Cool beans. Cool. Beans. Cool beans. Coooool beans. Kewl beans. Kooo-ul beans. COOL BEANS.

The final scene of Hot Rod is flawless. It cannot be improved upon. The staging is impeccable, the violence over the top, the last line unbelievable. The performers sell it so well while also being completely stupid. The camera is active but not flashy, and the editing, shit, man, they do a decent action homage by jerking the camera with the impact of the punches (it isn’t on the same level as Jackie Chan, but still much better than it had to be for a movie like this: see this video for Jackie Chan mastery). Sissy Spacek’s reaction shots alone would make it a timeless comedy scene, and she is one of a dozen performers just doing A+ work in this movie.

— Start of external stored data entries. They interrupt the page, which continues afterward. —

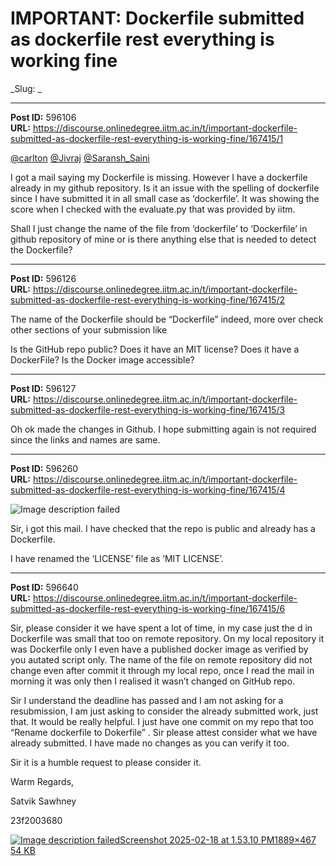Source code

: # IMPORTANT: Dockerfile submitted as dockerfile rest everything is working fine
_Slug: _

---
**Post ID:** 596106  
**URL:** https://discourse.onlinedegree.iitm.ac.in/t/important-dockerfile-submitted-as-dockerfile-rest-everything-is-working-fine/167415/1  

[@carlton](/u/carlton) [@Jivraj](/u/jivraj) [@Saransh_Saini](/u/saransh_saini)


I got a mail saying my Dockerfile is missing. However I have a dockerfile already in my github repository. Is it an issue with the spelling of dockerfile since I have submitted it in all small case as ‘dockerfile’. It was showing the score when I checked with the evaluate.py that was provided by iitm.


Shall I just change the name of the file from ‘dockerfile’ to ‘Dockerfile’ in github repository of mine or is there anything else that is needed to detect the Dockerfile?

---
**Post ID:** 596126  
**URL:** https://discourse.onlinedegree.iitm.ac.in/t/important-dockerfile-submitted-as-dockerfile-rest-everything-is-working-fine/167415/2  

The name of the Dockerfile should be “Dockerfile” indeed, more over check other sections of your submission like



Is the GitHub repo public?
Does it have an MIT license?
Does it have a DockerFile?
Is the Docker image accessible?

---
**Post ID:** 596127  
**URL:** https://discourse.onlinedegree.iitm.ac.in/t/important-dockerfile-submitted-as-dockerfile-rest-everything-is-working-fine/167415/3  

Oh ok made the changes in Github. I hope submitting again is not required since the links and names are same.

---
**Post ID:** 596260  
**URL:** https://discourse.onlinedegree.iitm.ac.in/t/important-dockerfile-submitted-as-dockerfile-rest-everything-is-working-fine/167415/4  

![Image description failed](https://europe1.discourse-cdn.com/flex013/uploads/iitm/original/3X/b/f/bf69a3cdef0ecdaeb2a38ccd8fa511d1f41a4312.png)


Sir, i got this mail. I have checked that the repo is public and already has a Dockerfile.


I have renamed the ‘LICENSE’ file as ‘MIT LICENSE’.

---
**Post ID:** 596640  
**URL:** https://discourse.onlinedegree.iitm.ac.in/t/important-dockerfile-submitted-as-dockerfile-rest-everything-is-working-fine/167415/6  

Sir, please consider it we have spent a lot of time, in my case just the d in Dockerfile was small that too on remote repository. On my local repository it was Dockerfile only I even have a published docker image as verified by you autated script only. The name of the file on remote repository did not change even after commit it through my local repo, once I read the mail in morning it was only then I realised it wasn’t changed on GitHub repo.


Sir I understand the deadline has passed and I am not asking for a resubmission, I am just asking to consider the already submitted work, just that. It would be really helpful. I just have one commit on my repo that too “Rename dockerfile to Dokerfile” . Sir please attest consider what we have already submitted. I have made no changes as you can verify it too.


Sir it is a humble request to please consider it.


Warm Regards,


Satvik Sawhney


23f2003680


[![Image description failed](https://europe1.discourse-cdn.com/flex013/uploads/iitm/optimized/3X/1/a/1a5f2ea044383efcb5d248ddb487665e9e65957d_2_690x170.png)Screenshot 2025-02-18 at 1.53.10 PM1889×467 54 KB](https://europe1.discourse-cdn.com/flex013/uploads/iitm/original/3X/1/a/1a5f2ea044383efcb5d248ddb487665e9e65957d.png)

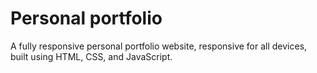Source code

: # Personal portfolio

A fully responsive personal portfolio website, responsive for all devices, built using HTML, CSS, and JavaScript.
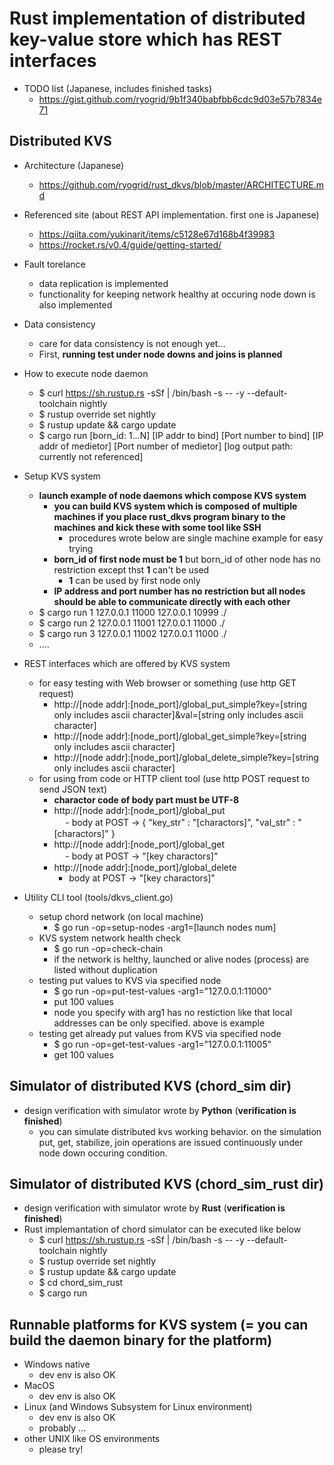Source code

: # Rust implementation of distributed key-value store which has REST interfaces

- TODO list (Japanese, includes finished tasks)
  - https://gist.github.com/ryogrid/9b1f340babfbb6cdc9d03e57b7834e71

## Distributed KVS
- Architecture (Japanese)
  - https://github.com/ryogrid/rust_dkvs/blob/master/ARCHITECTURE.md
- Referenced site (about REST API implementation. first one is Japanese) 
  - https://qiita.com/yukinarit/items/c5128e67d168b4f39983  
  - https://rocket.rs/v0.4/guide/getting-started/

- Fault torelance
  - data replication is implemented
  - functionality for keeping network healthy at occuring node down is also implemented

- Data consistency
  - care for data consistency is not enough yet...
  - First, **running test under node downs and joins is planned** 

- How to execute node daemon
  - $ curl https://sh.rustup.rs -sSf | /bin/bash -s -- -y --default-toolchain nightly
  - $ rustup override set nightly
  - $ rustup update && cargo update
  - $ cargo run [born_id: 1...N] [IP addr to bind] [Port number to bind] [IP addr of medietor] [Port number of medietor] [log output path: currently not referenced]

- Setup KVS system
    - **launch example of node daemons which compose KVS system**
      - **you can build KVS system which is composed of multiple machines if you place rust_dkvs program binary to the machines and kick these with some tool like SSH**
        - procedures wrote below are single machine example for easy trying
      - **born_id of first node must be 1** but born_id of other node has no restriction except thst **1** can't be used
        - **1** can be used by first node only 
      - **IP address and port number has no restriction but all nodes should be able to communicate directly with each other**
    - $ cargo run 1 127.0.0.1 11000 127.0.0.1 10999 ./  
    - $ cargo run 2 127.0.0.1 11001 127.0.0.1 11000 ./
    - $ cargo run 3 127.0.0.1 11002 127.0.0.1 11000 ./
    - ....

- REST interfaces which are offered by KVS system
  - for easy testing with Web browser or something (use http GET request)
    - http://[node addr]:[node_port]/global_put_simple?key=[string only includes ascii character]&val=[string only includes ascii character]
    - http://[node addr]:[node_port]/global_get_simple?key=[string only includes ascii character]
    - http://[node addr]:[node_port]/global_delete_simple?key=[string only includes ascii character]
  - for using from code or HTTP client tool (use http POST request to send JSON text)
    - **charactor code of body part must be UTF-8**
    - http://[node addr]:[node_port]/global_put  
  　  - body at POST -> { "key_str" : "[charactors]", "val_str" : "[charactors]" }  
    - http://[node addr]:[node_port]/global_get  
  　  - body at POST -> "[key charactors]"  
    - http://[node addr]:[node_port]/global_delete  
      - body at POST -> "[key charactors]" 

- Utility CLI tool (tools/dkvs_client.go)
  - setup chord network (on local machine)
    - $ go run -op=setup-nodes -arg1=[launch nodes num]
  - KVS system network health check
    - $ go run -op=check-chain
    - if the network is helthy, launched or alive nodes (process) are listed without duplication
  - testing put values to KVS via specified node
    - $ go run -op=put-test-values -arg1="127.0.0.1:11000"
    - put 100 values
    - node you specify with arg1 has no restiction like that local addresses can be only specified. above is example
  - testing get already put values from KVS via specified node
    - $ go run -op=get-test-values -arg1="127.0.0.1:11005"
    - get 100 values 

## Simulator of distributed KVS (chord_sim dir)
- design verification with simulator wrote by **Python** (**verification is finished**)
  - you can simulate distributed kvs working  behavior. on the simulation put, get, stabilize, join operations are issued continuously under node down occuring condition.

## Simulator of distributed KVS (chord_sim_rust dir)
- design verification with simulator wrote by **Rust** (**verification is finished**)
- Rust implemantation of chord simulator can be executed like below 
  - $ curl https://sh.rustup.rs -sSf | /bin/bash -s -- -y --default-toolchain nightly
  - $ rustup override set nightly
  - $ rustup update && cargo update
  - $ cd chord_sim_rust
  - $ cargo run

## Runnable platforms for KVS system (= you can build the daemon binary for the platform)
- Windows native
  - dev env is also OK
- MacOS
  - dev env is also OK
- Linux (and Windows Subsystem for Linux environment)
  - dev env is also OK
  - probably ...
- other UNIX like OS environments
  - please try!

I think that the film (and the film’s comedy) works because it is a heartfelt teen drama at its core. Rod is a stuntman because his deceased father was a stuntman, and because he is good at it. And his story arc is that of a conventional biopic wherein we sympathize with the character’s humble beginning and watch as they grow into the __insert famous person’s occupation__ they were meant to be. The movie functions as this story. Its dramatic scenes have gravity because we care about Rod but also understand the reasons for his parents’ behavior (his stepdad is hard on him because he thinks that will get him to grow up; his mother hides difficult things from him because he can’t handle them, and tacitly approves of the stepdad’s strategy). Rod’s career struggles also resonate, because everyone can relate to imposter syndrome and to feeling like they are destined for bigger things but frustrated with how long it takes to get there.

However…

Our emotionally charged scene of Rod and his stepfather fighting is prefaced by he and his brother chanting “ancestors protect me” as Rod puts on a fake mustache. For the dramatic bus jump stunt, we get all of the trappings of a sports movie’s climax, but instead of local news crews showing the dramatic stunt, an AM radio station had exclusive broadcast rights, so Chris Parnell’s DJ narrates the events in between dixieland jazz songs. Rod and Denise have a functionally effective scene where he explains why he is quitting being a stuntman, but also, he is earnestly making the hand gestures from the MC Hammer song “2 Legit 2 Quit.”

The movie is packed full of these gags. It’s great!

In the same year of 2007, Walk Hard: The Dewey Cox Story used a similar approach to comedy by making an effective drama that incidentally is rife with jokes. And Dewey Cox has very good songs that function as good songs while also satirizing their intended target, be it Dylan or the Beach Boys or Roy Orbison, just as Rod’s stunts in Hot Rod look painful and insane.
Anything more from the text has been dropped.